** TASK **
Retrieve every line of the data holding the word "subsection".

(Records from a dataset)
________________________
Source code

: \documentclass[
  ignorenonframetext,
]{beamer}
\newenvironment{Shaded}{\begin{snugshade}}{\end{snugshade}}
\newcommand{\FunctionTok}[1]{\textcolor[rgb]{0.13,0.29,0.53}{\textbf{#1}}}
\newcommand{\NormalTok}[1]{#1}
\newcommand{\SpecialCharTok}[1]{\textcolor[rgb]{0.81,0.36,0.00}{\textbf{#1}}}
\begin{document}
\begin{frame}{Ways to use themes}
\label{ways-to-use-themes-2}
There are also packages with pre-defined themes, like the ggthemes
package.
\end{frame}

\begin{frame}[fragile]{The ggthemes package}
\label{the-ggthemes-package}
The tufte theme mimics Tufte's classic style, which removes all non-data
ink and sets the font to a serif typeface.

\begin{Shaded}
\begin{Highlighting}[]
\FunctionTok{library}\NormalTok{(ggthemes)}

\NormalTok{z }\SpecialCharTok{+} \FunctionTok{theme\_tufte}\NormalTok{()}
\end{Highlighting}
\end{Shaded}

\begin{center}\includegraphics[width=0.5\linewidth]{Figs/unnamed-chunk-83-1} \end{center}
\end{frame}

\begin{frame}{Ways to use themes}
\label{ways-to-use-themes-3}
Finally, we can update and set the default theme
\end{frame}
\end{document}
________________________
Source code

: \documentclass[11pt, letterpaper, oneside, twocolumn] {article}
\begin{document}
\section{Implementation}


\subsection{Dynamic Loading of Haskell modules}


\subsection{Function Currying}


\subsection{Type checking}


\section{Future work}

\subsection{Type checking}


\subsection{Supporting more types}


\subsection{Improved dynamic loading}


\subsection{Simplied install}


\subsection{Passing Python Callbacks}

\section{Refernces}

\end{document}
________________________
** FINAL ANSWER **
\subsection{Dynamic Loading of Haskell modules}
\subsection{Function Currying}
\subsection{Type checking}
\subsection{Type checking}
\subsection{Supporting more types}
\subsection{Improved dynamic loading}
\subsection{Simplied install}
\subsection{Passing Python Callbacks}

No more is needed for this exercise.